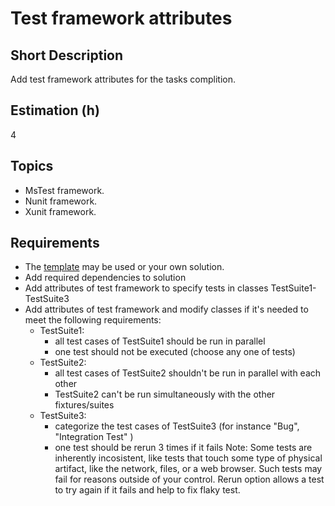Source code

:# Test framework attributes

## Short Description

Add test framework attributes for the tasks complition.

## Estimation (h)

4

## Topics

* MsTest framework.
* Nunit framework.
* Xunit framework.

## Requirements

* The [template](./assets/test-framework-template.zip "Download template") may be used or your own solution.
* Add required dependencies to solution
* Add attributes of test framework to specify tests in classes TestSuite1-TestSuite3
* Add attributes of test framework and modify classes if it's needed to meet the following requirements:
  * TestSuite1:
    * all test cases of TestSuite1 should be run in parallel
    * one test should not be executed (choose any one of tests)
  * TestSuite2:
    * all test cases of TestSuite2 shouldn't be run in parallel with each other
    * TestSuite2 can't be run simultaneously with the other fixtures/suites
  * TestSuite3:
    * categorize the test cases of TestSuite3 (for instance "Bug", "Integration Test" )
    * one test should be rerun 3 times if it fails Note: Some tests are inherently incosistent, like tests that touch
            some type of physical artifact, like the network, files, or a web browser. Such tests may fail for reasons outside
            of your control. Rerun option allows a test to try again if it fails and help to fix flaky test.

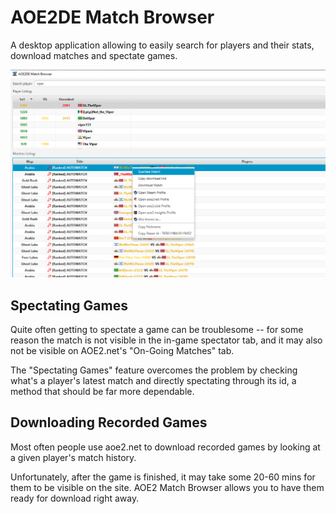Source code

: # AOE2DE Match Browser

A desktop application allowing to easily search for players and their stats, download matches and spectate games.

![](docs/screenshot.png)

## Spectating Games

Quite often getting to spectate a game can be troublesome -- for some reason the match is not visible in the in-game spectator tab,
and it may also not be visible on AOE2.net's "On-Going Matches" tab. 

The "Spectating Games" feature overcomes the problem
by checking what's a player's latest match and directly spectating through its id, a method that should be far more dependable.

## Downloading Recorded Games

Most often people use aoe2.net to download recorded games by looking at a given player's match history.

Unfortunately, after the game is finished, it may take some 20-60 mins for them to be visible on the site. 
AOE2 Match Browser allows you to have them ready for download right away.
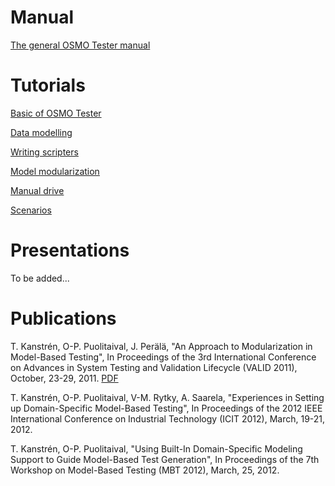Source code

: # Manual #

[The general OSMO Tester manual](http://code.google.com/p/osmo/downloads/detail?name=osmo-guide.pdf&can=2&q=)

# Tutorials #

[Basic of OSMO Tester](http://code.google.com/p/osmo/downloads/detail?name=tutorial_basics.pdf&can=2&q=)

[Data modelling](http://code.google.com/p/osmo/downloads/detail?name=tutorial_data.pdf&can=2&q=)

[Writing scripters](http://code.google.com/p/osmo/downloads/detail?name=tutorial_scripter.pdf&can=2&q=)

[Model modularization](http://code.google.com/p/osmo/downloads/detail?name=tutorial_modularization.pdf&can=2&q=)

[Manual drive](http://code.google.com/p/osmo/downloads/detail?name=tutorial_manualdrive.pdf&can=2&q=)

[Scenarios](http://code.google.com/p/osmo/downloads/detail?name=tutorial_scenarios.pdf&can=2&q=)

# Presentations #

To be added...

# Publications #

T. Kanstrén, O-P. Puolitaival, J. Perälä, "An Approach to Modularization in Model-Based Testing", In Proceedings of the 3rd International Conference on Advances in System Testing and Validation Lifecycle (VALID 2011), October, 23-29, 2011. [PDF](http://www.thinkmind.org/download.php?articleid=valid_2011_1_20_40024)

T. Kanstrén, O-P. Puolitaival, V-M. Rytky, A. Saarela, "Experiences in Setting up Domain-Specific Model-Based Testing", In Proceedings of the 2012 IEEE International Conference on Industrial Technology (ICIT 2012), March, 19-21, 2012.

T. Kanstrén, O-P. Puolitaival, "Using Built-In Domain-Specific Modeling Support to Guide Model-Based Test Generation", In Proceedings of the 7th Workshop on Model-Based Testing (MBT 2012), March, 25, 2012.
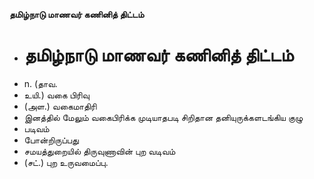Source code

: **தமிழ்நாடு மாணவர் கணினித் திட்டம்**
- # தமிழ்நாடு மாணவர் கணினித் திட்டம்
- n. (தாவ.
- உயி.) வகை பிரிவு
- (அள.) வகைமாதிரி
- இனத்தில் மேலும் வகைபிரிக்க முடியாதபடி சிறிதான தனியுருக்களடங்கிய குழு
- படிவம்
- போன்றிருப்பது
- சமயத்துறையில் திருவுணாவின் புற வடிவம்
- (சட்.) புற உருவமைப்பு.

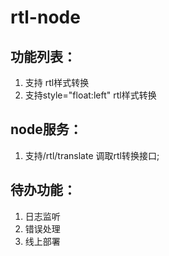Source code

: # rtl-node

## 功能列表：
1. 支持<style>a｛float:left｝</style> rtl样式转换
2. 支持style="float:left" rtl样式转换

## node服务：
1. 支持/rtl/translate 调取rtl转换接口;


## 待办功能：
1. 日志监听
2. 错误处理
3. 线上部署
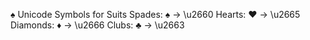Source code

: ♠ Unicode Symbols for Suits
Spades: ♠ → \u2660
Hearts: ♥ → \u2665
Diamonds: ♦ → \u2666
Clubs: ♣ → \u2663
════════════════════
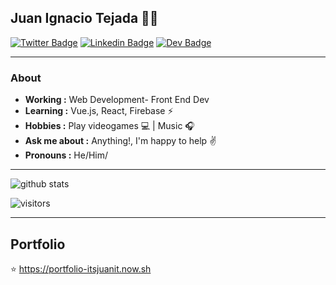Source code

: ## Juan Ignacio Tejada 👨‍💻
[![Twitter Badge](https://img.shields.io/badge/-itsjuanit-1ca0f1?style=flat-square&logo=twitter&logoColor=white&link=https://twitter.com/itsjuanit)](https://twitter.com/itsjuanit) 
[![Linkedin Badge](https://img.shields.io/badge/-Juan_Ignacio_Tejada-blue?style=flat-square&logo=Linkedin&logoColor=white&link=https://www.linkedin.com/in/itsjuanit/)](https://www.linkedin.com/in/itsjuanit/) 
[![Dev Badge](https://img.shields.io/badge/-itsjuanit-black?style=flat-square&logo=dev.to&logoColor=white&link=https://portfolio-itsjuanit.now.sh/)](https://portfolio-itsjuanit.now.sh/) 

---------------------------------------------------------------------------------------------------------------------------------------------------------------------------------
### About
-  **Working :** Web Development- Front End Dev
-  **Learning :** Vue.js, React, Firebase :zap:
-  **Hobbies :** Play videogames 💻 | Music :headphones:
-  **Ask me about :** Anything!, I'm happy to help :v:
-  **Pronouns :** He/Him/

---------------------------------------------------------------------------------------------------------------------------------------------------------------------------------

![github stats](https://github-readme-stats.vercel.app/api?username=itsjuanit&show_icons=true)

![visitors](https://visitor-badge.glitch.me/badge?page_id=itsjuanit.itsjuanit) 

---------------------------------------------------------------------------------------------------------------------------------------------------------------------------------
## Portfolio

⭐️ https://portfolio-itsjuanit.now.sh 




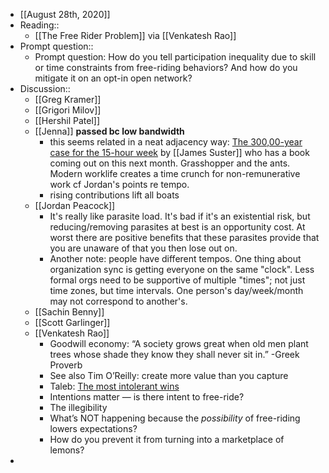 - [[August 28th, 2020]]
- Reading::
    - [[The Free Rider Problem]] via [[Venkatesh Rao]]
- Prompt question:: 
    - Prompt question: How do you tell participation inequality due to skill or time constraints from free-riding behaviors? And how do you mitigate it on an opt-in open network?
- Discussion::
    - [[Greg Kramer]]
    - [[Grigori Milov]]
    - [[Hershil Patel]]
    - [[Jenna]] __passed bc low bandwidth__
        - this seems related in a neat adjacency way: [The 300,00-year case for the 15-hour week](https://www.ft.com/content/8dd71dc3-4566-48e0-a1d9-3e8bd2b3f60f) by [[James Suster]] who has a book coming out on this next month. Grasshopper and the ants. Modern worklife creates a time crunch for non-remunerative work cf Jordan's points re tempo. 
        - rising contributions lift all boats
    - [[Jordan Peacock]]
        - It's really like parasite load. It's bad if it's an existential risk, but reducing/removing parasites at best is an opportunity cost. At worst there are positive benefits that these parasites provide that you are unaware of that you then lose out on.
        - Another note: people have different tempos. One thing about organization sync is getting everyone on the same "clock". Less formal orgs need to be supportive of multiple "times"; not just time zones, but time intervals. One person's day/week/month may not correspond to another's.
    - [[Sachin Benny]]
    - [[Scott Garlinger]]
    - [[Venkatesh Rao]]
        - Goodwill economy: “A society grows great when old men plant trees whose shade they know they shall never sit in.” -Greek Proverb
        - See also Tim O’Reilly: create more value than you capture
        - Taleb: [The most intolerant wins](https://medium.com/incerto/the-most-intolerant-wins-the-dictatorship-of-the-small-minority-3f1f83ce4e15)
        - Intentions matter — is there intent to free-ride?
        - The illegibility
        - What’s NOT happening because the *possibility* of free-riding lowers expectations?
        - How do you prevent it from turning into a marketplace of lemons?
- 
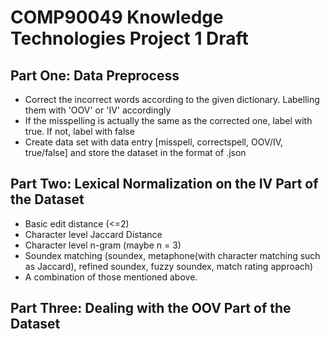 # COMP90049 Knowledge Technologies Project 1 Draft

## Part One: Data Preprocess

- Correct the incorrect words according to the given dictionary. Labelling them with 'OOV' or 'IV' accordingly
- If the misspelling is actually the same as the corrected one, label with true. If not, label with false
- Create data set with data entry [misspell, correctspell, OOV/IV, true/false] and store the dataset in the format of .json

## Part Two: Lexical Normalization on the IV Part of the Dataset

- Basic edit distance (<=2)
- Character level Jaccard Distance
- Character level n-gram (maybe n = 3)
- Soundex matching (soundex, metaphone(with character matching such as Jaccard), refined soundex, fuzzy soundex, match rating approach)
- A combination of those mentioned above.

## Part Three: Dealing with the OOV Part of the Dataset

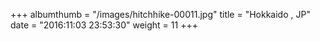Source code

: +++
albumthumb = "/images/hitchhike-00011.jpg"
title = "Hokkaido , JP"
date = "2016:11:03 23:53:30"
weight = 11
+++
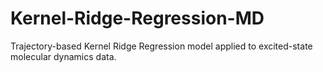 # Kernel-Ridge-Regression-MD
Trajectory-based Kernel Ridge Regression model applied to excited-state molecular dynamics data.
════════════════════
Using the material above, copy every line in which the string "help" occurs.

            of your control. Rerun option allows a test to try again if it fails and help to fix flaky test.
-  **Ask me about :** Anything!, I'm happy to help :v:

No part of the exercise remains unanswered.